The rotor is a helical element which rotates within a corresponding helical passage in the stator. Characteristically, the rotor does not rotate concentrically within the stator but instead scribes a circular or elliptical path. This causes vibration and oscillation of the sucker rod, the pump's stator and the tubing attached thereto.
The greater the pump flow, the greater is the vibration. This can lead to loosening of the slips and functional failure of the no-turn tool. Other problems include fatigue failure of the connection of the stator to the tubing or nearby tubing-to-tubing connections.
In the prior art, bow springs have typically been used to centralize and stabilize the stator and the supporting tubing. By design, the bow springs are radially flexible, in part to permit installation and removal through casing. Unfortunately, the spring's flexibility permits cyclic movement, resulting in fatigue and eventual failure of the springs.
Unitary tubing string centralizers generally position the tool in a concentric or central position in the well. While these centralizers may provide positioning function, they are not effective as a tool-stabilizing means. The known centralizers are passive devices and do not actively contact the casing.
More sophisticated apparatus are known which more positively secure and position tools within a well. For example, in U.S. Pat. No. 2,490,350 to Grable, a centralizer is provided using mechanical linkages which lock radially outwardly to engage the casing. Each of a plurality of two-bar linkages is held tight to the outside of the tubing string with a retaining bolt. A longitudinal spring and longitudinal ratchet are arranged external to the tubing for pre-loading of one link with the potential to jack-knife the linkage outwardly, except for the restraining action of the retaining bolt. A radial plunger extends through the tubing wall to contact the linkage. The plunger has limited stroke. When the tubing string bore is pressurized, the plunger urges the linkage sufficiently outwardly to break the retaining bolt, permitting the spring to drive the linkage radially outwardly. The driven link engages the ratchet, ensuring the linkage movement is uni-directional.

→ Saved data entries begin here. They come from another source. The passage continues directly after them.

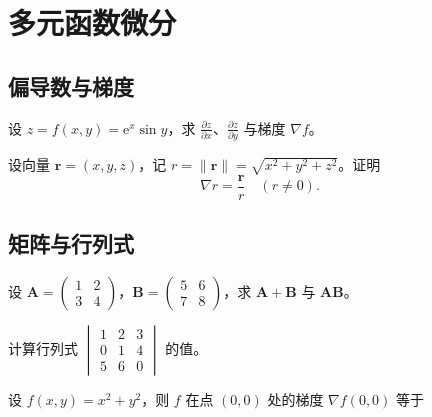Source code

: \documentclass[answers]{kiritex}
\begin{document}
\section{多元函数微分}

\subsection{偏导数与梯度}

\begin{problem}
  设 $z=f(x,y)=\mathrm{e}^{x}\sin y$，求 $\displaystyle\frac{\partial z}{\partial x}$、$\displaystyle\frac{\partial z}{\partial y}$ 与梯度 $\nabla f$。
\end{problem}

\begin{problem}
  设向量 $\bm{r}=(x,y,z)$，记 $r=\lVert\bm{r}\rVert=\sqrt{x^{2}+y^{2}+z^{2}}$。证明
  \[
  \nabla r=\frac{\bm{r}}{r}\quad(r\neq 0).
  \]
\end{problem}

\subsection{矩阵与行列式}

\begin{problem}
  设 $\bm{A}=\begin{pmatrix}1&2\\3&4\end{pmatrix}$，$\bm{B}=\begin{pmatrix}5&6\\7&8\end{pmatrix}$，求 $\bm{A}+\bm{B}$ 与 $\bm{AB}$。
\end{problem}

\begin{problem}
  计算行列式 $\begin{vmatrix}1&2&3\\0&1&4\\5&6&0\end{vmatrix}$ 的值。
\end{problem}

\begin{problemchoice}
  设 $f(x,y)=x^{2}+y^{2}$，则 $f$ 在点 $(0,0)$ 处的梯度 $\nabla f(0,0)$ 等于
\end{problemchoice}
\end{document}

In U.S. Pat. No. 4,960,173 to Cognevich, a tubular housing is also disclosed having mechanical linkages which are held tight to the housing during installation. The linkages are irreversibly deployed upon melting of a fusible link at downhole conditions. An annular compression spring actuates a telescoping sleeve which deploys a four-bar linkage and forcibly holds the linkage against the casing wall. Rollers on the ends of two of the linkages contact the casing wall for aiding in limited longitudinal movement of the tubular housing once the linkages are deployed. Gradual radial adjustment of the linkage is permitted by a fluid bleed to permit the telescoping sleeve to slowly retract during this movement. If the bleed fails and additional radial movement is continues, a pin will shear, fully releasing the telescoping sleeve and linkage from the compression spring.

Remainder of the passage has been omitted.